REQUIREMENT:
Search the entries below for "model", and copy each line where it appears.

INFORMATION SHOWN:
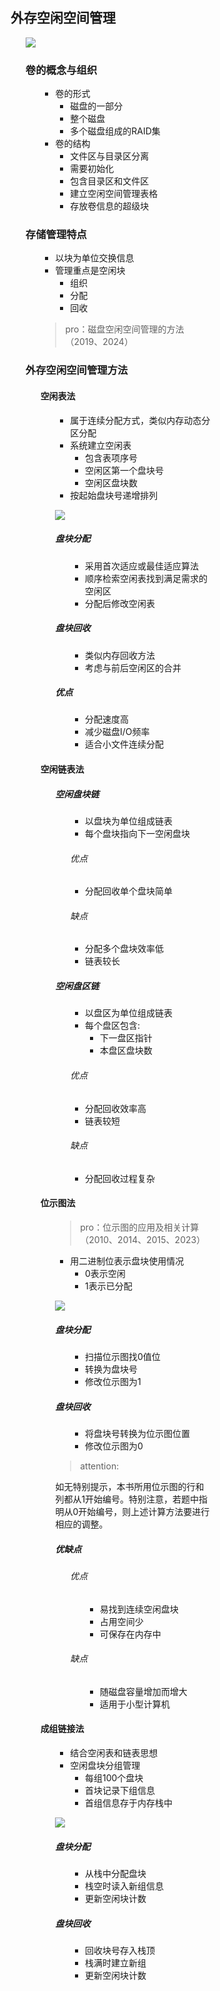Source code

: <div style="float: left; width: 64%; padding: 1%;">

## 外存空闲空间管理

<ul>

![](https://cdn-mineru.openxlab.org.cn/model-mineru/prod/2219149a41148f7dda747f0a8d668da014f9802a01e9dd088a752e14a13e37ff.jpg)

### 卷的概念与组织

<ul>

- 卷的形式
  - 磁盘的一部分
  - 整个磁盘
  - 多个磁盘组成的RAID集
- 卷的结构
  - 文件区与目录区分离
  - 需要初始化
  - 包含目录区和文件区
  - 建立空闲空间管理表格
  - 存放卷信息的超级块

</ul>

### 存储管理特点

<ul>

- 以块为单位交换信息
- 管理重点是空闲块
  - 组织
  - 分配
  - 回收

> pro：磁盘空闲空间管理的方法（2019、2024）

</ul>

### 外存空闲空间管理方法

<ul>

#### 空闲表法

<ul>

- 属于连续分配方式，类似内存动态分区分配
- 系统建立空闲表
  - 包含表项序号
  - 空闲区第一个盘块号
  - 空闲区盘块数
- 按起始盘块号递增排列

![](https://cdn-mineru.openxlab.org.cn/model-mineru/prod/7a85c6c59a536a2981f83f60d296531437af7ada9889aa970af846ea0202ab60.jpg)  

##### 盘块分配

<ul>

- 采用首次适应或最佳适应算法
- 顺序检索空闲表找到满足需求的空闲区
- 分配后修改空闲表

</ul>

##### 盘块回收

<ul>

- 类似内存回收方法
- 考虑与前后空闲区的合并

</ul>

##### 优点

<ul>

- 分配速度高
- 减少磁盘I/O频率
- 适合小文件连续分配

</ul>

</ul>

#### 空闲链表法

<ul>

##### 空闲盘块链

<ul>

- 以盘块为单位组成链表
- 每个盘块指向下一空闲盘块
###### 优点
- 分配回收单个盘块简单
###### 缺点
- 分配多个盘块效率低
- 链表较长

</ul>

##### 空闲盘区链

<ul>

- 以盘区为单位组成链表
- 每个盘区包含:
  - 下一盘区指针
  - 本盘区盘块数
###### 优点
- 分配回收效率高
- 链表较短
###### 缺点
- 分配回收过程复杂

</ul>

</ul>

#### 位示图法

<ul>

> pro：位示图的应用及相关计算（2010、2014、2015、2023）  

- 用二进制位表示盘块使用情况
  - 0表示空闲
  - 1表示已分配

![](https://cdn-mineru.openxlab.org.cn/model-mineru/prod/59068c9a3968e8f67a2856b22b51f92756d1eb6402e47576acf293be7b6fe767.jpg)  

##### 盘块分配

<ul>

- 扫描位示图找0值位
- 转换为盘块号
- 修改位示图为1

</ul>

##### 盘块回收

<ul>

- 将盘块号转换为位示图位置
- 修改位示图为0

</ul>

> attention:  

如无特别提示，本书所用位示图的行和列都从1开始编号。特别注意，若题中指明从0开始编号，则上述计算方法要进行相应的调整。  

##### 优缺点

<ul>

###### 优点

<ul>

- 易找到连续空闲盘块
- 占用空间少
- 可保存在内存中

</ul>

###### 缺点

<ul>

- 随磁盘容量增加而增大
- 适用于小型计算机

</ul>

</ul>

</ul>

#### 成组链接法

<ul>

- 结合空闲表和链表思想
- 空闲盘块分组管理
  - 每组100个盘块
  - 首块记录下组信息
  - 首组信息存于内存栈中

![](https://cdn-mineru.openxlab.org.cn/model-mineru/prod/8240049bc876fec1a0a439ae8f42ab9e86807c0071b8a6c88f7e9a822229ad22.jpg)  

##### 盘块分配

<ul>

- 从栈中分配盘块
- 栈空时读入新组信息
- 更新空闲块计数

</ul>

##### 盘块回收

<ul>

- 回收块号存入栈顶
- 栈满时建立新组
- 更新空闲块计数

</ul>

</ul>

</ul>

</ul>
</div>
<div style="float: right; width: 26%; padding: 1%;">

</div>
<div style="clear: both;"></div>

RESPONSE AREA:
![](https://cdn-mineru.openxlab.org.cn/model-mineru/prod/2219149a41148f7dda747f0a8d668da014f9802a01e9dd088a752e14a13e37ff.jpg)
![](https://cdn-mineru.openxlab.org.cn/model-mineru/prod/7a85c6c59a536a2981f83f60d296531437af7ada9889aa970af846ea0202ab60.jpg)  
![](https://cdn-mineru.openxlab.org.cn/model-mineru/prod/59068c9a3968e8f67a2856b22b51f92756d1eb6402e47576acf293be7b6fe767.jpg)  
![](https://cdn-mineru.openxlab.org.cn/model-mineru/prod/8240049bc876fec1a0a439ae8f42ab9e86807c0071b8a6c88f7e9a822229ad22.jpg)  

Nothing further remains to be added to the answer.